Edward Snowden in his first public speaking appearance at SXSW on March 10, 2014.

Edward Snowden in his first public speaking appearance at SXSW on March 10, 2014.

Post-Snowden, the tech industry redoubled legal challenges against government gag orders that preclude them from disclosing the very existence of the stealthy procedures (such as National Security Letters and “FISA Orders”)  that agencies like the FBI and NSA use to demand data.

This pushback includes Twitter’s legal challenge, which last week led a range of media companies — from the Guardian to NPR to BuzzFeed — to file a supporting brief.

“Twitter’s proposed transparency report is no less entitled to free speech protections than ‘literature’ or ‘movies,'” claimed the companies.

But even as the ongoing legal battle over transparency reports heats up,  the actual impact of the reports is unclear.

Public service … or public relations?

In the wake of the Snowden revelations, a crush of companies have rushed to publish transparency reports of their own, often gaining press attention for doing so. This month, for instance, Reddit’s inaugural report merited a write-up in the New York Times even though its contents suggested the government has taken only scant interest in the internet news site.

Screen Shot 2015-02-23 at 2.23.00 AM

From Pinterest’s transparency report

A list on Google’s website shows that at least three dozen other companies, ranging from Verizon to Pinterest, are publishing transparency reports of one type or another (see Pinterest graphic at right). Meanwhile, Google itself continues to publish its own semi-annual report in blog posts under headlines that suggest surveillance is on the rise.

While all of this serves to put a spotlight on government demands, it may also paradoxically serve to to dim it. That’s because the sheer volume of transparency reports, and the regular warning of government spying, could lead to public apathy on the issue.

Public indifference could also be hastened by the complexity of the legal issues (such as the distinctions between search warrants, subpoenas and security letters), and by the rivalries between companies that publish the reports.

Google and Facebook, for instance, have sniped over who deserves credit for standing up to the Justice Department through transparency reports. Meanwhile, the reports themselves don’t provide all the context to determine if surveillance really is becoming more pervasive — or if the rising number of requests is a function of more people being online.

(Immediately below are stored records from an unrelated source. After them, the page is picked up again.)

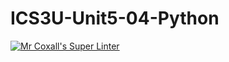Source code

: # ICS3U-Unit5-04-Python

[![Mr Coxall's Super Linter](https://github.com/Evgeny-Vovk/ICS3U-Unit5-04-Python/workflows/Mr%20Coxall's%20Super%20Linter/badge.svg)](https://github.com/Evgeny-Vovk/ICS3U-Unit5-04-Python/actions)
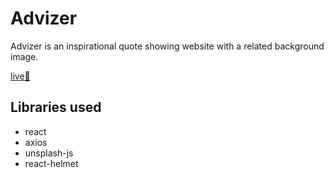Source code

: # Advizer

Advizer is an inspirational quote showing website with a related background image.

[live🚀](https://advizer.netlify.app/)

## Libraries used

- react
- axios
- unsplash-js
- react-helmet
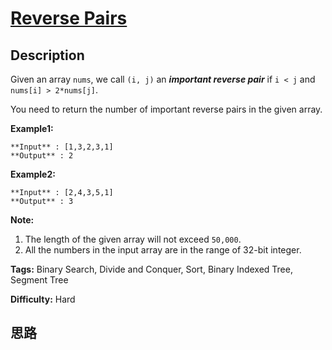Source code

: # [Reverse Pairs][title]

## Description

Given an array `nums`, we call `(i, j)` an **_important reverse pair_** if `i
< j` and `nums[i] > 2*nums[j]`.

You need to return the number of important reverse pairs in the given array.

**Example1:**
            **Input** : [1,3,2,3,1]    **Output** : 2    

**Example2:**
            **Input** : [2,4,3,5,1]    **Output** : 3    

**Note:**  

  1. The length of the given array will not exceed `50,000`.
  2. All the numbers in the input array are in the range of 32-bit integer.


**Tags:** Binary Search, Divide and Conquer, Sort, Binary Indexed Tree, Segment Tree

**Difficulty:** Hard

## 思路

[title]: https://leetcode.com/problems/reverse-pairs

Galperin of the EFF says she would like to see some sort of standardized reporting for transparency documents one day, but disagrees that there is fatigue with the reports themselves.

“I’m less concerned with specific companies, but with ensuring that startups create the reports from the very beginning. If you work with user data, they government will come calling for it.”

How the media should deal with data

An engineer at a major tech company who has helped to produce transparency reports told me he disagrees that the process needs to be more formalized, or that the process needs an oversight mechanism to ensure companies don’t exploit the process for public relations purposes.

“How do you deem from the outset who is the outside audience? I don’t care if someone working with a spreadsheet is a tenured prof or a high school kid good at analytics,” said the engineer, who spoke on condition of anonymity.

He added that certain data sets are more “mediagenic” than others, pointing to less-publicized items like a Google transparency report on unsafe websites, but that publicizing data typically produces change for the better.

If the transparency reports do produce results, this could strengthen Twitter’s court challenge that gag orders directed at them amount to an illegal prior restraint on speech, and that companies have the right to put out so-called “warrant canaries.”

Meanwhile, the media companies’ decision to file briefs in the case appears to validate the engineer’s opinion that the prime duty of those who publish transparent reports is to put out data, not deconstruct it.

“The value of transparency reports is measured by diligent and astute media — those who roll up their sleeves and engage with it and find what it ultimately means, rather than just spitting out facts.”